Es importante conocer que, en nuestro país, se trata de cumplir el mandato del artículo 75 inciso 19 de la Constitución Nacional, en el que se plantea la importancia de “dictar leyes que protejan la identidad y pluralidad cultural, la libre creación y circulación de las obras del autor; el patrimonio artístico y los espacios culturales y audiovisuales».²

En Argentina, hubo un intento de legislar en pos de darle espacio a esas voces que no lo tenían desde la Ley 26.522 de Servicios de Comunicación Audiovisual, del año 2009 –modificada en siete artículos por el decreto 267 firmado por Mauricio Macri y todo su gabinete de ministros, a sólo días de haber asumido en el gobierno. Dicha ley plantea, entre sus objetivos, que los medios de comunicación deben promover la expresión de la cultura popular y el desarrollo cultural; fortalecer acciones que contribuyan al desarrollo artístico y educativo de las localidades donde se insertan; generar un desarrollo equilibrado de una industria nacional de contenidos que preserve y difunda el patrimonio cultural y la diversidad de todas las regiones y culturas que integran la Nación.

A su vez, establece, en su artículo 65, que los servicios de radiodifusión deben dar lugar, como mínimo, a un treinta por ciento (30%) de música de origen nacional. Y, de ese porcentaje, el 50% debe ser de música producida en forma independiente.³

Sin embargo, más allá de estar escrito en la Ley, en los hechos no sucede: las radios que presentan mayor rating en nuestro país, como Mitre, La 10, La Red, Continental, La 100, Disney, Pop –por ejemplo– nunca le han dado lugar al porcentaje estipulado por el art. 65 para la música independiente. De este modo, las expresiones culturales y musicales siguen sin tener espacios en los medios a través de los que puedan difundirse, crecer y aportar al desarrollo cultural de la nación. Mientras que los ciudadanos continúan sin tener ese acceso a algo más que los contenidos únicamente difundidos por la mercantilización absorbente.

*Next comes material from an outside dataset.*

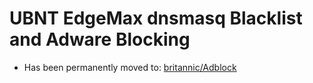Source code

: # UBNT EdgeMax dnsmasq Blacklist and Adware Blocking
* Has been permanently moved to:
[britannic/Adblock](https://github.com/britannic/Adblock)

Es por eso que el Estado, además de sancionar leyes que contengan y se focalicen en determinados derechos, debe legislar y regular en pos de su efectivo cumplimiento, dado que las empresas de medios, por sí solas, no acatan.

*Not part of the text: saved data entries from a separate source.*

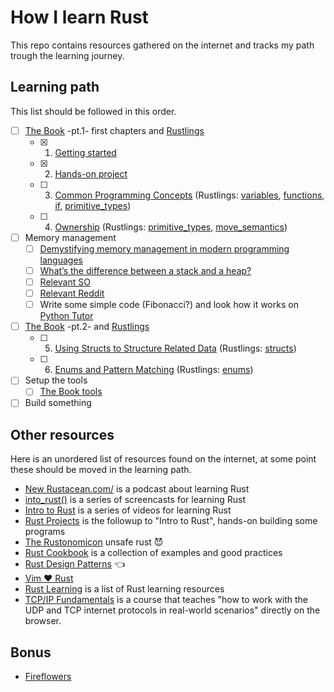 # How I learn Rust

This repo contains resources gathered on the internet and tracks my path trough the learning journey.

## Learning path

This list should be followed in this order.

- [ ] [The Book](https://doc.rust-lang.org/book/) -pt.1- first chapters and [Rustlings](https://github.com/rust-lang/rustlings)  
  - [x] 1. [Getting started](https://doc.rust-lang.org/book/ch01-00-getting-started.html)
  - [x] 2. [Hands-on project](https://doc.rust-lang.org/book/ch02-00-guessing-game-tutorial.html)
  - [ ] 3. [Common Programming Concepts](https://doc.rust-lang.org/book/ch03-00-common-programming-concepts.html) (Rustlings: [variables](https://github.com/rust-lang/rustlings/tree/main/exercises/variables), [functions](https://github.com/rust-lang/rustlings/tree/main/exercises/functions), [if](https://github.com/rust-lang/rustlings/tree/main/exercises/if), [primitive_types](https://github.com/rust-lang/rustlings/tree/main/exercises/primitive_types))
  - [ ] 4. [Ownership](https://doc.rust-lang.org/book/ch04-00-understanding-ownership.html) (Rustlings: [primitive_types](https://github.com/rust-lang/rustlings/tree/main/exercises/primitive_types), [move_semantics](https://github.com/rust-lang/rustlings/tree/main/exercises/move_semantics))
- [ ] Memory management
  - [ ] [Demystifying memory management in modern programming languages](https://deepu.tech/memory-management-in-programming/)
  - [ ] [What’s the difference between a stack and a heap?](http://www.programmerinterview.com/data-structures/difference-between-stack-and-heap/)
  - [ ] [Relevant SO](https://stackoverflow.com/questions/79923/what-and-where-are-the-stack-and-heap)
  - [ ] [Relevant Reddit](https://www.reddit.com/r/rust/comments/8kt5eq/ownership_vs_the_stack_and_heap/)
  - [ ] Write some simple code (Fibonacci?) and look how it works on [Python Tutor](http://pythontutor.com/)
- [ ] [The Book](https://doc.rust-lang.org/book/) -pt.2- and [Rustlings](https://github.com/rust-lang/rustlings)  
  - [ ] 5. [Using Structs to Structure Related Data](https://doc.rust-lang.org/book/ch05-00-structs.html) (Rustlings: [structs](https://doc.rust-lang.org/book/ch05-00-structs.html))
  - [ ] 6. [Enums and Pattern Matching](https://doc.rust-lang.org/book/ch06-00-enums.html) (Rustlings: [enums](https://github.com/rust-lang/rustlings/tree/main/exercises/enums))
- [ ] Setup the tools
  - [ ] [The Book tools](https://doc.rust-lang.org/book/appendix-04-useful-development-tools.html)
- [ ] Build something

## Other resources

Here is an unordered list of resources found on the internet, at some point these should be moved in the learning path.

- [New Rustacean.com/](https://newrustacean.com/) is a podcast about learning Rust
- [into_rust()](http://intorust.com/) is a series of screencasts for learning Rust
- [Intro to Rust](https://www.youtube.com/playlist?list=PLJbE2Yu2zumDF6BX6_RdPisRVHgzV02NW) is a series of videos for learning Rust
- [Rust Projects](https://www.youtube.com/playlist?list=PLJbE2Yu2zumDD5vy2BuSHvFZU0a6RDmgb) is the followup to "Intro to Rust", hands-on building some programs
- [The Rustonomicon](https://doc.rust-lang.org/nightly/nomicon/) unsafe rust 😈
- [Rust Cookbook](https://rust-lang-nursery.github.io/rust-cookbook/) is a collection of examples and good practices
- [Rust Design Patterns](https://github.com/rust-unofficial/patterns) 👈
- [Vim ❤️ Rust](https://www.reddit.com/r/rust/comments/adepau/guide_to_turn_neovim_into_a_rust_ide/)
- [Rust Learning](https://github.com/ctjhoa/rust-learning) is a list of Rust learning resources
- [TCP/IP Fundamentals](https://lowlvl.org/) is a course that teaches "how to work with the UDP and TCP internet protocols in real-world scenarios" directly on the browser.

## Bonus

- [Fireflowers](https://brson.github.io/fireflowers/)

La construcción de agrupaciones colectivas que puedan generar las demandas al Estado es sumamente importante ya que ninguna presión se puede constituir como plan de lucha de forma individual.  En este sentido, la Unión de Músicos Independientes ha realizado distintas acciones en pos de que se cumpla el artículo 65, una de ellas ha sido la creación del Banco Nacional de música independiente con el objetivo de facilitar a la radios el acceso a dichas producciones. Sin embargo, no se han obtenido los resultados deseados.

Más allá de lo que una ley puede estipular en los papeles, su efectivo cumplimiento depende de la capacidad de organización y movilización de los sujetos involucrados para llevar adelante distintas estrategias, formas de incidencia y planes de lucha en pos de que se cumplan los derechos que les corresponden. Y esto es importante a la hora de pensar en exigir el cumplimiento de las cuotas establecidas por ley, así como para exigir nuevas legislaciones que den más lugar y voz en medio de tanta asfixia de los mercados.


[1] De todas formas, la constitución de las industrias culturales es más compleja y ha ido incorporando mayor diversificación de sus productos segmentando el mercado para abarcar a partes cada vez más amplias de la población como consumidores.
[2] Son compromisos firmados ante la UNESCO al suscribir la Convención sobre la Protección y la Promoción de la diversidad de las Expresiones Culturales.
[3] Música producida de forma independiente: donde el autor y/o intérprete ejerza los derechos de comercialización de sus propios fonogramas mediante la transcripción de los mismos por cualquier sistema de soporte teniendo la libertad absoluta para explotar y comercializar su obra.